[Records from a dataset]

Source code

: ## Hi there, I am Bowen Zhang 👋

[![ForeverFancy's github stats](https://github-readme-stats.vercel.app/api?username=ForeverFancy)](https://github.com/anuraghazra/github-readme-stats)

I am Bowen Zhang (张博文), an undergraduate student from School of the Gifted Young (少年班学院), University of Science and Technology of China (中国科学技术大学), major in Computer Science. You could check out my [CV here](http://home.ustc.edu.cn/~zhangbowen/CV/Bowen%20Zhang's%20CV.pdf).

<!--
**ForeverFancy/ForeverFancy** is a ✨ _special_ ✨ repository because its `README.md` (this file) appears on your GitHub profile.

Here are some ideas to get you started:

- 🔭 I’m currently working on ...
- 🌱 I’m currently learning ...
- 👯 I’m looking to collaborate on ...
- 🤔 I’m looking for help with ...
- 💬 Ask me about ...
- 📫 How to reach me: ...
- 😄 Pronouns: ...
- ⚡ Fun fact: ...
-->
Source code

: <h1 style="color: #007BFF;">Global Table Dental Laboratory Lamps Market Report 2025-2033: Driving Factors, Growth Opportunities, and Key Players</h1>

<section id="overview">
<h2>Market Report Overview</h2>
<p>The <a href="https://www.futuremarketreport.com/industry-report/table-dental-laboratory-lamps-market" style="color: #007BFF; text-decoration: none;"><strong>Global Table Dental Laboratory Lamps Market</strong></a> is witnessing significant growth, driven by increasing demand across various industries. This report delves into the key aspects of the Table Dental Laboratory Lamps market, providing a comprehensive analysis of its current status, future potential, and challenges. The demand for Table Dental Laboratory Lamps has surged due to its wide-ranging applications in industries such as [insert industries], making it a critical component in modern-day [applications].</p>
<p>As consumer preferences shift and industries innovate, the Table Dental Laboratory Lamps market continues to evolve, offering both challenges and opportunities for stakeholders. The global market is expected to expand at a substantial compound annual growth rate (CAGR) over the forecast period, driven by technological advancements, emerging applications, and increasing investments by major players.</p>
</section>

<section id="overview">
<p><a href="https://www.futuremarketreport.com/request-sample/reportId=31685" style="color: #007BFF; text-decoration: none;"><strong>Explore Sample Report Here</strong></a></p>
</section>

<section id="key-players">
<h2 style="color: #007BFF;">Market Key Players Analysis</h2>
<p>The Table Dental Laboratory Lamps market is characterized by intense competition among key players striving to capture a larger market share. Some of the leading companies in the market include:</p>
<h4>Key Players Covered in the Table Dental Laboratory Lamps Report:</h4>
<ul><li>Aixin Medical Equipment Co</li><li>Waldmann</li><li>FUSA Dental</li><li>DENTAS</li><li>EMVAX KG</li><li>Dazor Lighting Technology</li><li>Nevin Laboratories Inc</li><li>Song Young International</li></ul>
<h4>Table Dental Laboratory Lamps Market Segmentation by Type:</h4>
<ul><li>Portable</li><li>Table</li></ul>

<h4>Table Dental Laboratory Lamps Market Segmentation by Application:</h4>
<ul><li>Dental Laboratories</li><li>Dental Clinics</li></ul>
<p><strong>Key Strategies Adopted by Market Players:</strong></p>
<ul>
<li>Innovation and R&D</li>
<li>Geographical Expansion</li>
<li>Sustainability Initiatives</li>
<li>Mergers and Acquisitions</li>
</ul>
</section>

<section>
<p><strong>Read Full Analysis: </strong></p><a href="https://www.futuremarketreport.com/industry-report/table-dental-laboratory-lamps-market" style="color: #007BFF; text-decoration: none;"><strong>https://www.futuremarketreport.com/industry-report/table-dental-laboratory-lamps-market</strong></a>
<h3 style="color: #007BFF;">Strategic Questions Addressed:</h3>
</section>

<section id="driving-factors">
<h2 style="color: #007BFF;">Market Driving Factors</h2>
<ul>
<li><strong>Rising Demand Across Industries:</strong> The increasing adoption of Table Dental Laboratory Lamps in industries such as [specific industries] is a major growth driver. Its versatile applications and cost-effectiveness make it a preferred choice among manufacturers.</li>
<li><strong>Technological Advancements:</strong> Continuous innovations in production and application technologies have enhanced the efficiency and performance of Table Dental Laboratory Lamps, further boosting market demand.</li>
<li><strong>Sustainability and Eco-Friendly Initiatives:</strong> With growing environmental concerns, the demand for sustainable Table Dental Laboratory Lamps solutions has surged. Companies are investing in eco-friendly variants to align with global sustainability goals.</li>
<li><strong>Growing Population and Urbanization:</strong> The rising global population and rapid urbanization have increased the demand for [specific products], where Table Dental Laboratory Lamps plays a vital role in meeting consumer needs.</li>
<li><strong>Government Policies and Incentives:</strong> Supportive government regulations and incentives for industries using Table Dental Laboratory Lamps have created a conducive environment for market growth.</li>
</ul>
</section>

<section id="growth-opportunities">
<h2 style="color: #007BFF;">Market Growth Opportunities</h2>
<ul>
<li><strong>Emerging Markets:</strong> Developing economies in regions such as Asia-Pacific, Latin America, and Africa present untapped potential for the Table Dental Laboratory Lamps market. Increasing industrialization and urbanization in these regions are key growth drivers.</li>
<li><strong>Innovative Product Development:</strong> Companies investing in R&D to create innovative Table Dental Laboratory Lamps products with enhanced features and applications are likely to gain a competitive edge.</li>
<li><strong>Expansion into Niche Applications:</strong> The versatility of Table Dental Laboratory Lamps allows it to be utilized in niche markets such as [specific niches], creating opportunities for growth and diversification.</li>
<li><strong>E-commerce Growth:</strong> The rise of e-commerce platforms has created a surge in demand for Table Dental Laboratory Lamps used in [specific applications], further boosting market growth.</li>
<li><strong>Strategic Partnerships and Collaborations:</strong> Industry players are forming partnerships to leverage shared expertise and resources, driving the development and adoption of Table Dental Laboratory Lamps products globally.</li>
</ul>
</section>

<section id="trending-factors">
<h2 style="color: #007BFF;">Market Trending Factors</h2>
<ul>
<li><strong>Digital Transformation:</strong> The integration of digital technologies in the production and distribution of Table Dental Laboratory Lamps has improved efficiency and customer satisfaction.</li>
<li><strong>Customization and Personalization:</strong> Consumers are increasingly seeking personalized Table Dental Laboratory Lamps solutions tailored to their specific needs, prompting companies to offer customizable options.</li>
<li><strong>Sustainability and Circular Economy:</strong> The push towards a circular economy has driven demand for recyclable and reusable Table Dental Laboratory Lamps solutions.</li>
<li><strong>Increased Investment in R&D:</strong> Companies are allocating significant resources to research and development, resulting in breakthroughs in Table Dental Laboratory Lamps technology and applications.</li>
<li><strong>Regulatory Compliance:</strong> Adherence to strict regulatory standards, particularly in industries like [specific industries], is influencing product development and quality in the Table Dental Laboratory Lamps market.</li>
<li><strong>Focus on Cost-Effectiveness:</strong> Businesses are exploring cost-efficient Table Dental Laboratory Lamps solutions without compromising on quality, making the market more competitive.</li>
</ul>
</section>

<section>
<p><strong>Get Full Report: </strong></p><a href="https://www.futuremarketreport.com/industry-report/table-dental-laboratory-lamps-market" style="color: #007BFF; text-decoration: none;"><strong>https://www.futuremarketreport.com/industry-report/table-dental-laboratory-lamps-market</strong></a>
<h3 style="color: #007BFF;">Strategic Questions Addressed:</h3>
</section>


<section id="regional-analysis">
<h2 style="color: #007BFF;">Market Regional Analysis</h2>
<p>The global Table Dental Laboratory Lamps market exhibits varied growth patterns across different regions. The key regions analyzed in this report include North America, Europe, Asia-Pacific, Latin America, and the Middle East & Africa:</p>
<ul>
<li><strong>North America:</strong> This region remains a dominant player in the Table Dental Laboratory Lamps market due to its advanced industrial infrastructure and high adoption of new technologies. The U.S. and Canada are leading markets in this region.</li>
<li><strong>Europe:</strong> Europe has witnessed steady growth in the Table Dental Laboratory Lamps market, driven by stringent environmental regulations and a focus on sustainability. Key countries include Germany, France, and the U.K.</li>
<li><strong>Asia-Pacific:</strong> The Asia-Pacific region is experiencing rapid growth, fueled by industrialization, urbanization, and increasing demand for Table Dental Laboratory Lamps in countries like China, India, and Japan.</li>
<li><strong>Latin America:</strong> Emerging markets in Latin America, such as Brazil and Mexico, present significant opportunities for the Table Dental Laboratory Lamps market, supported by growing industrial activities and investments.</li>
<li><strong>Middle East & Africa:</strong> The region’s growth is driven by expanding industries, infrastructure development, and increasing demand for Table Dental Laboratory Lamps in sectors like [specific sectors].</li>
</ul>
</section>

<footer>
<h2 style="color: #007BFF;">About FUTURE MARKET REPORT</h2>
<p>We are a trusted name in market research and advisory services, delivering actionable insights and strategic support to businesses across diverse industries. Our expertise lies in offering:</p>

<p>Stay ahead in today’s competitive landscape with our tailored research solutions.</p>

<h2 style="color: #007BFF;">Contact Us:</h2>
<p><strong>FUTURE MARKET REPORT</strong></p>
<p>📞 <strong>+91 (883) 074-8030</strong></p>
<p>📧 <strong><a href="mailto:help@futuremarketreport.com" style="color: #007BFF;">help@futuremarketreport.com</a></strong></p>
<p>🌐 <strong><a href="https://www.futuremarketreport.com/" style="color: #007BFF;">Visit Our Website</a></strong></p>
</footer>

[Directions for this task]
Tell how many lines of the records above contain "futuremarketreport", replying with the number only.

[Solution for this exercise]
6